#### [EXTRACTED ENTRIES]

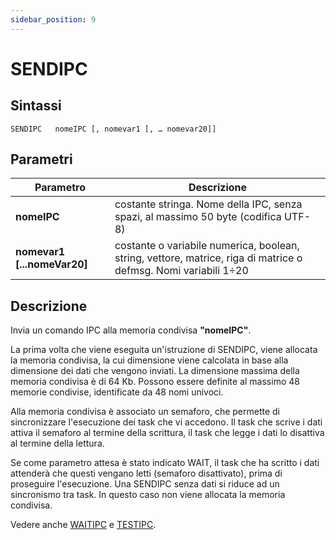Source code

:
 ```yaml
---
sidebar_position: 9
---
```


# SENDIPC

## Sintassi

  ```
  SENDIPC	nomeIPC [, nomevar1 [, … nomevar20]]
  ```

## Parametri
|Parametro                     | Descrizione                                                                                            |                
|------------------------------|--------------------------------------------------------------------------------------------------------|
| **nomeIPC**                  | costante stringa. Nome della IPC, senza spazi, al massimo 50 byte (codifica UTF-8)                     |         
| **nomevar1 [...nomeVar20]**  | costante o variabile numerica, boolean, string, vettore, matrice, riga di matrice o defmsg. Nomi variabili 1÷20  |         

## Descrizione
Invia un comando IPC alla memoria condivisa **"nomeIPC"**.

La prima volta che viene eseguita un'istruzione di SENDIPC, viene allocata la memoria condivisa, la cui dimensione viene calcolata in base alla dimensione dei dati che vengono inviati. La dimensione massima della memoria condivisa è di 64 Kb. Possono essere definite al massimo 48 memorie condivise, identificate da 48 nomi univoci.

Alla memoria condivisa è associato un semaforo, che permette di sincronizzare l'esecuzione dei task che vi accedono. Il task che scrive i dati attiva il semaforo al termine della scrittura, il task che legge i dati lo disattiva al termine della lettura.

Se come parametro attesa è stato indicato WAIT, il task che ha scritto i dati attenderà che questi vengano letti (semaforo disattivato), prima di proseguire l'esecuzione.
Una SENDIPC senza dati si riduce ad un sincronismo tra task. In questo caso non viene allocata la memoria condivisa.

Vedere anche [WAITIPC](WAITIPC.md) e [TESTIPC](../Gestione-di-flusso/TESTIPC.md).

#### [PROBLEM DETAILS]
Using the records above, find and show each line with the string "costante".

#### [EXERCISE RESULT]
| **nomeIPC**                  | costante stringa. Nome della IPC, senza spazi, al massimo 50 byte (codifica UTF-8)                     |         
| **nomevar1 [...nomeVar20]**  | costante o variabile numerica, boolean, string, vettore, matrice, riga di matrice o defmsg. Nomi variabili 1÷20  |         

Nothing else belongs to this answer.